La Nasa se fixe toujours pour objectif de poser un équipage sur Mars en 2033, mais cette échéance est jugée irréaliste par les experts et industriels du secteur spatial américain, à moins d’un effort herculéen de l’ampleur du programme Apollo. En raison des contraintes technologiques et budgétaires, une mission orbitale habitée martienne pourrait être effectuée au plus tôt en 2037 ou 2039, selon une étude publiée en avril dernier. D’autres sources assurent qu’il n’y aura pas d’humains sur Mars avant les années 2060. Car tout reste à concevoir, à construire, à tester, à vérifier, des fusées aux véhicules d’exploration, des combinaisons spatiales aux protections contre les radiations, de la faisabilité d’un » amarsissage » aux techniques d’exploitation des ressources du sol martien. Comment assurer l’alimentation des équipages pendant les deux à trois ans de la mission ? Comment supporteront-ils psychologiquement d’être confinés et isolés pendant une aussi longue période ?
Quand Trump imite Kennedy
Priorité, donc, à la Lune. L’agence spatiale américaine a établi un calendrier d’envoi de robots et d’instruments sur l’astre, avant un alunissage habité programmé pour 2024, objectif assigné par l’administration Trump. En début d’année, le patron de la Nasa affirmait que les Etats-Unis n’étaient » plus dans une course spatiale » et que remarcher sur la Lune n’était pas possible avant l’horizon 2028. Mais la Maison-Blanche a tranché : ce sera dans cinq ans. Donald Trump s’est glissé dans les souliers du président John Kennedy : dans son célèbre discours du 12 septembre 1962 ( » We choose to go to the Moon… « ), JFK avait fait le pari d’envoyer l’homme sur la Lune avant la fin de la décennie, » non parce que c’est facile, mais justement parce que c’est difficile « . Inspiré par ce message resté dans les mémoires, Trump met la Nasa sous pression. Les analystes politiques relèvent que 2024 sera la dernière année de son éventuel second mandat.

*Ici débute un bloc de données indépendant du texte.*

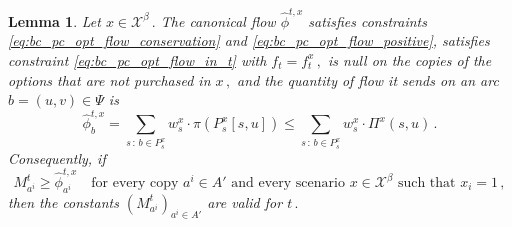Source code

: \documentclass[11pt,a4paper]{report}
\newtheorem{lemma}[theorem]{Lemma}
\theoremstyle{definition}
\theoremstyle{remark}
\begin{document}
\begin{lemma}\label{lemma:big_m_sufficient_condition}
  Let $x \in \mathcal{X}^\beta\,.$ The canonical flow $\hat{\phi}^{t,x}$ satisfies constraints \eqref{eq:bc_pc_opt_flow_conservation} and \eqref{eq:bc_pc_opt_flow_positive}, satisfies constraint \eqref{eq:bc_pc_opt_flow_in_t} with $f_t = f^x_t\,,$ is null on the copies of the options that are not purchased in $x\,,$ and the quantity of flow it sends on an arc $b=(u,v) \in \Psi$ is
  \begin{equation}\label{eq:big_m_canonical_flow}
    \hat{\phi}^{t,x}_b = \sum_{s \,:\, b \in P^x_s} w^x_s \cdot \pi\left(P^x_s[s,u]\right) \leq \sum_{s \,:\, b \in P^x_s} w^x_s \cdot \Pi^x(s,u)\,.
  \end{equation}
  Consequently, if
  \begin{equation*}\label{eq:big_m_V}
    M^t_{a^i} \geq \hat{\phi}^{t,x}_{a^i} \quad \text{for every copy $a^i \in A'$ and every scenario $x \in \mathcal{X}^\beta$ such that $x_i = 1$}\,,
    \tag{V}
  \end{equation*}
  then the constants $(M^t_{a^i})_{a^i \in A'}$ are valid for $t\,.$
\end{lemma}
\end{document}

Toutefois, l’agence spatiale, handicapée par sa bureaucratie légendaire, peine à fournir à ses partenaires publics et privés des délais et des engagements précis. D’autant que le lanceur qui doit servir aux missions lunaires de la Nasa, conçu par Boeing, accumule les retards et les dépassements de budget. Le développement de cette fusée, la plus puissante de tous les temps, haute de près de cent mètres et entièrement » jetable « , a déjà englouti douze milliards de dollars. Plus de 1 000 sous-traitants participent au programme Space Launch System (SLS). Des milliers d’emplois y sont liés, dans pas moins de 43 Etats américains. La plupart des sénateurs sont donc concernés politiquement par l’avenir de la fusée.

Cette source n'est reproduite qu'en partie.